[DIRECTIONS FOR THIS TASK]
Copy out each line in the listing below where the word "Thus" appears.

[DATA SHOWN]
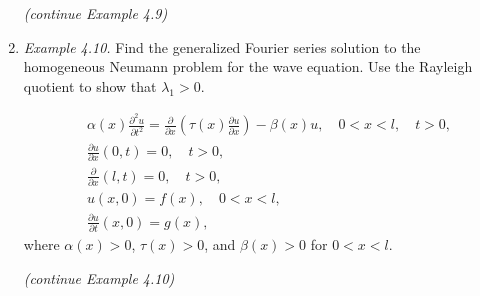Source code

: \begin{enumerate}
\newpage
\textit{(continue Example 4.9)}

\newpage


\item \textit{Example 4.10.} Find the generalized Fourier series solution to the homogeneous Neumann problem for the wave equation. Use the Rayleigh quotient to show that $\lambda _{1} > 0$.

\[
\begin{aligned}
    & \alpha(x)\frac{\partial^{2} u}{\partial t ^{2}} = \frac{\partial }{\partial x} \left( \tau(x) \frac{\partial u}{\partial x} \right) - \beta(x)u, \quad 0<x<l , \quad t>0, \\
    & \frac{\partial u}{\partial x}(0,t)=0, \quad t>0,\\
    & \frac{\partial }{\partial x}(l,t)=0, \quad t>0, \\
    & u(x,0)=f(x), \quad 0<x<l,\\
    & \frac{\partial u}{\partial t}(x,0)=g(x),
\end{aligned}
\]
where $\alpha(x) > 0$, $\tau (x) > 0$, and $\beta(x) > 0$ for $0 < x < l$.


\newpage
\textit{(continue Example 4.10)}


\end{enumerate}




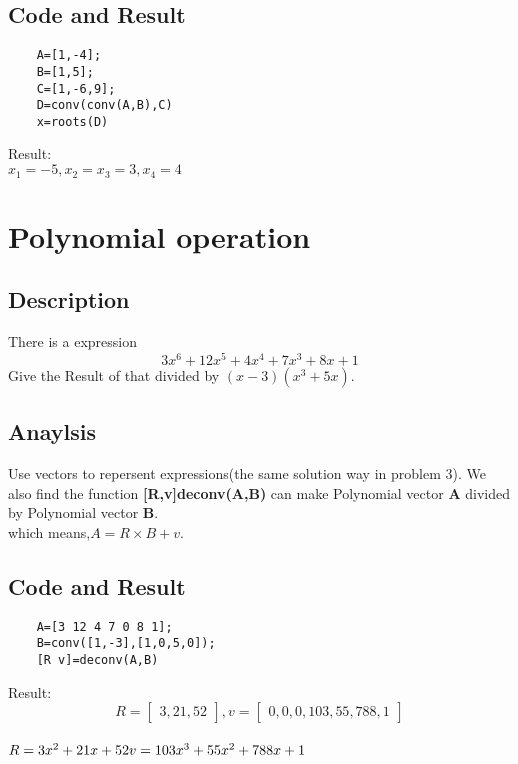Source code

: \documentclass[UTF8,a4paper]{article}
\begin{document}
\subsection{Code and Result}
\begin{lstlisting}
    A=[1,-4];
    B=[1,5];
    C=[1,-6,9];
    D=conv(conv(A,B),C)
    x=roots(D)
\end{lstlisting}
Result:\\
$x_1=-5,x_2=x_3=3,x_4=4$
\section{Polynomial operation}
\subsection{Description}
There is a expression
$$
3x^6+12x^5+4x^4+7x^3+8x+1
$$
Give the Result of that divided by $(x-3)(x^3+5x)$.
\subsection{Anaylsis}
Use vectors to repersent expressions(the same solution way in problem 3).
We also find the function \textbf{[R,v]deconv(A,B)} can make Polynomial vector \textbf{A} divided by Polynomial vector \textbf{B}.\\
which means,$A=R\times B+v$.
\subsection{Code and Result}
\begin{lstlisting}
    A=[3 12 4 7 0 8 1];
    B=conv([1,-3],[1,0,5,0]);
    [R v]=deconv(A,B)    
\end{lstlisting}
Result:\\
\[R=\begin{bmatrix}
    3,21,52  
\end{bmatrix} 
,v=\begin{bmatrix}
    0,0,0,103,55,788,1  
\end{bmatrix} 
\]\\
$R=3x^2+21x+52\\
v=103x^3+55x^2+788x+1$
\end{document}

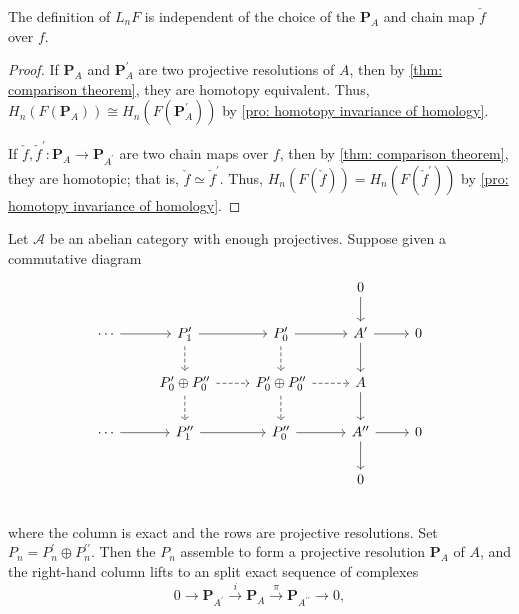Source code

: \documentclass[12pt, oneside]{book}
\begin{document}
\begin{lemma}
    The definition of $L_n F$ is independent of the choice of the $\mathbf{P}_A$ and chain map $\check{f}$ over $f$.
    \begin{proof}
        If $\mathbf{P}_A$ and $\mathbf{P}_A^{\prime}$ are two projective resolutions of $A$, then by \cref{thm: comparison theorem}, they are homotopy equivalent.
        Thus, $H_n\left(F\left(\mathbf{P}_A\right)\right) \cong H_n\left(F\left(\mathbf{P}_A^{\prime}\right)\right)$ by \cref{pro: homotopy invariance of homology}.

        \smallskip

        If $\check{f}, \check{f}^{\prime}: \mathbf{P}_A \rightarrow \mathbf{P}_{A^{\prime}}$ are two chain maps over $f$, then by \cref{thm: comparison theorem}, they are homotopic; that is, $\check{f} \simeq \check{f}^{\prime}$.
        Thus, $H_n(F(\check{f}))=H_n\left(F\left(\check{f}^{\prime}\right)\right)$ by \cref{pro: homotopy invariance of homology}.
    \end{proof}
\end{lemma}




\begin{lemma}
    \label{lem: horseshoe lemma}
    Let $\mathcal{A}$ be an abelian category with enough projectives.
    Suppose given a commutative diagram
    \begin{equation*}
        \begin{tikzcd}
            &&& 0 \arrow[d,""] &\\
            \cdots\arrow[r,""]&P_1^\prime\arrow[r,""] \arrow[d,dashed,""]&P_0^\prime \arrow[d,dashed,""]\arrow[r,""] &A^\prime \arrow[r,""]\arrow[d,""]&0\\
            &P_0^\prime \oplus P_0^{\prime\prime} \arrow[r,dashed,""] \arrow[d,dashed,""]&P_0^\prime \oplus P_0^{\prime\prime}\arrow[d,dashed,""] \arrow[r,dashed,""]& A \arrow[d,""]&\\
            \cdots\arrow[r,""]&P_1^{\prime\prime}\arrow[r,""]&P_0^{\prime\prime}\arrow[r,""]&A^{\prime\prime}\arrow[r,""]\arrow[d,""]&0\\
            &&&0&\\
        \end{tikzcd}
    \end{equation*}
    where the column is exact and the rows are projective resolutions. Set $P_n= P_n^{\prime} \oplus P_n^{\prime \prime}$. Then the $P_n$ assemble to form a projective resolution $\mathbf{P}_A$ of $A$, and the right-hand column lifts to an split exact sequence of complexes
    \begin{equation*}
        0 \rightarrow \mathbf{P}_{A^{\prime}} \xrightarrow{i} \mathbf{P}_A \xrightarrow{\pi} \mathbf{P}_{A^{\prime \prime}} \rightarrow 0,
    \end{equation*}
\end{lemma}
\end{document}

[COMPLETED TASK]
        Thus, $H_n\left(F\left(\mathbf{P}_A\right)\right) \cong H_n\left(F\left(\mathbf{P}_A^{\prime}\right)\right)$ by \cref{pro: homotopy invariance of homology}.
        Thus, $H_n(F(\check{f}))=H_n\left(F\left(\check{f}^{\prime}\right)\right)$ by \cref{pro: homotopy invariance of homology}.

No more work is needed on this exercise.